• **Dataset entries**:
BEGIN

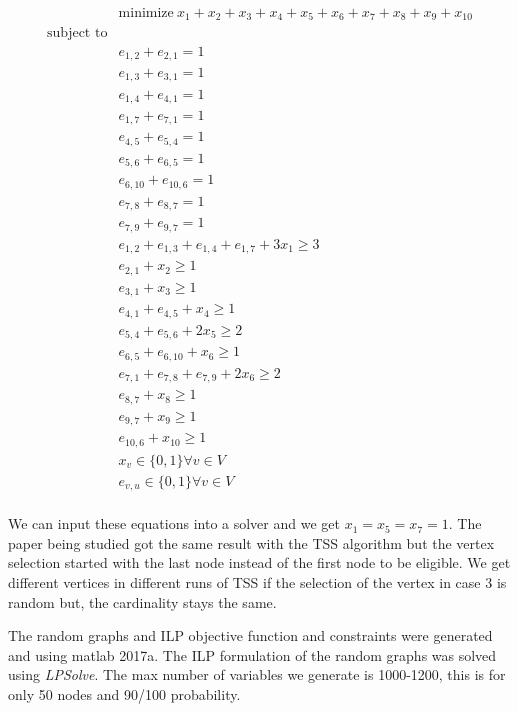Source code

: \begin{equation*}
	\begin{aligned}
	&&& {\text{minimize}} \ x_{1}+x_{2}+x_{3}+x_{4}+x_{5}+x_{6}+x_{7}+x_{8}+x_{9}+x_{10}&&\\ 
	&&\text{subject to} &&& \\
	&&&e_{1,2}+e_{2,1}=1&&\\
	&&&e_{1,3}+e_{3,1}=1&&\\
	&&&e_{1,4}+e_{4,1}=1&&\\
	&&&e_{1,7}+e_{7,1}=1&&\\
	&&&e_{4,5}+e_{5,4}=1&&\\
	&&&e_{5,6}+e_{6,5}=1&&\\
	&&&e_{6,10}+e_{10,6}=1&&\\
	&&&e_{7,8}+e_{8,7}=1&&\\
	&&&e_{7,9}+e_{9,7}=1&&\\	
	&&& e_{1,2}+e_{1,3}+e_{1,4}+e_{1,7}+3x_{1}\geq 3&&\\
	&&& e_{2,1} + x_{2}\geq 1&&\\
	&&& e_{3,1} + x_{3}\geq 1&&\\
	&&& e_{4,1} + e_{4,5} + x_{4}\geq 1&&\\
	&&& e_{5,4} + e_{5,6} + 2 x_{5}\geq 2&&\\
	&&& e_{6,5} + e_{6,10} + x_{6}\geq 1&&\\
	&&& e_{7,1} + e_{7,8} + e_{7,9} + 2 x_{6}\geq 2&&\\
	&&& e_{8,7} + x_{8}\geq 1&&\\
	&&& e_{9,7} + x_{9}\geq 1&&\\
	&&& e_{10,6} + x_{10}\geq 1&&\\
	&&&x_{v} \in \{0,1\}  \forall v \in V&&\\
	&&&e_{v,u}\in \{0,1\}  \forall v \in V &&\\
	\end{aligned}
\end{equation*}

We can input these equations into a solver and we get $x_{1}=x_{5}=x_{7}=1$. The paper being studied got the same result with the TSS algorithm but the vertex selection started with the last node instead of the first node to be eligible. We get different vertices in different runs of TSS if the selection of the vertex in case 3 is random but, the cardinality stays the same.

The random graphs and ILP objective function and constraints were generated and using matlab 2017a. The ILP formulation of the random graphs was solved using \textit{LPSolve}\cite{lpsolve}. The max number of variables we generate is 1000-1200, this is for only 50 nodes and 90/100 probability.

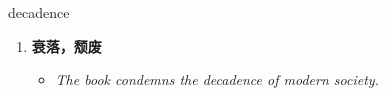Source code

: 
\begin{frame}
{\huge decadence}
\begin{center}
\begin{enumerate}\Large
  \item \textbf{衰落，颓废}
  \begin{itemize}
    \item \em{\Large{The book condemns the decadence of modern society.}}
  \end{itemize}
\end{enumerate}
\end{center}
\end{frame}
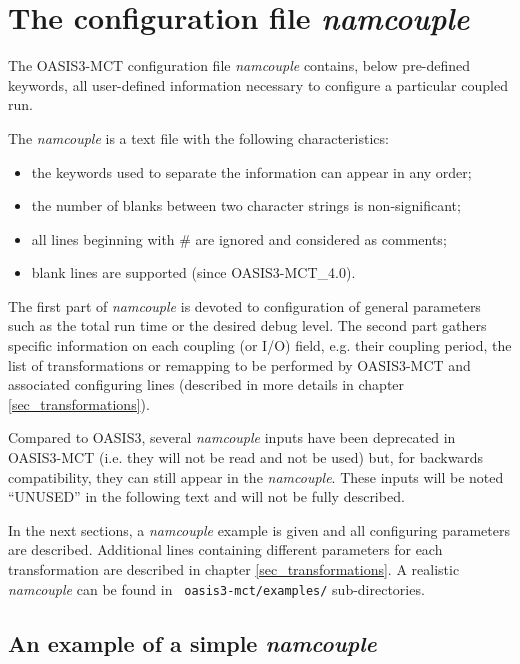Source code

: \newpage
\chapter{The configuration file {\it namcouple}}
\label{sec_namcouple}

The OASIS3-MCT configuration file {\it namcouple} contains, below
pre-defined keywords, all user-defined information necessary to
configure a particular coupled run.

The {\it namcouple} is a text file with the following characteristics:

\begin{itemize}
\item the keywords used to separate the information can appear in any
  order;
\item the number of blanks between two character strings is
  non-significant;
\item all lines beginning with \# are ignored and considered as
  comments;
\item blank lines are supported (since OASIS3-MCT\_4.0).
\end{itemize}

The first part of {\it namcouple } is devoted to configuration of
general parameters such as the total run time or the desired debug level.
The second part gathers specific
information on each coupling (or I/O) field, e.g. their coupling
period, the list of transformations or remapping to be performed
by OASIS3-MCT and associated configuring lines (described in more
details in chapter \ref{sec_transformations}).

Compared to OASIS3, several {\it namcouple} inputs have been deprecated
in OASIS3-MCT (i.e. they will not be read and not be used)
but, for backwards compatibility, they can still appear in the {\it namcouple}.  These
inputs will be noted ``UNUSED'' in the following text and will not be fully described.

In the next sections, a {\it namcouple} example is given and
all configuring parameters are described. Additional lines
containing different parameters for each transformation
are described in chapter \ref{sec_transformations}. A realistic {\it
  namcouple} can be found in {\tt
  oasis3-mct/examples/} sub-directories.

\section{An example of a simple {\it namcouple}}
\label{subsec_examplenamcouple}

END

• **Your goal**:
From the data above, copy each line where the string "configuring" appears.

• **Response**:
by OASIS3-MCT and associated configuring lines (described in more
all configuring parameters are described. Additional lines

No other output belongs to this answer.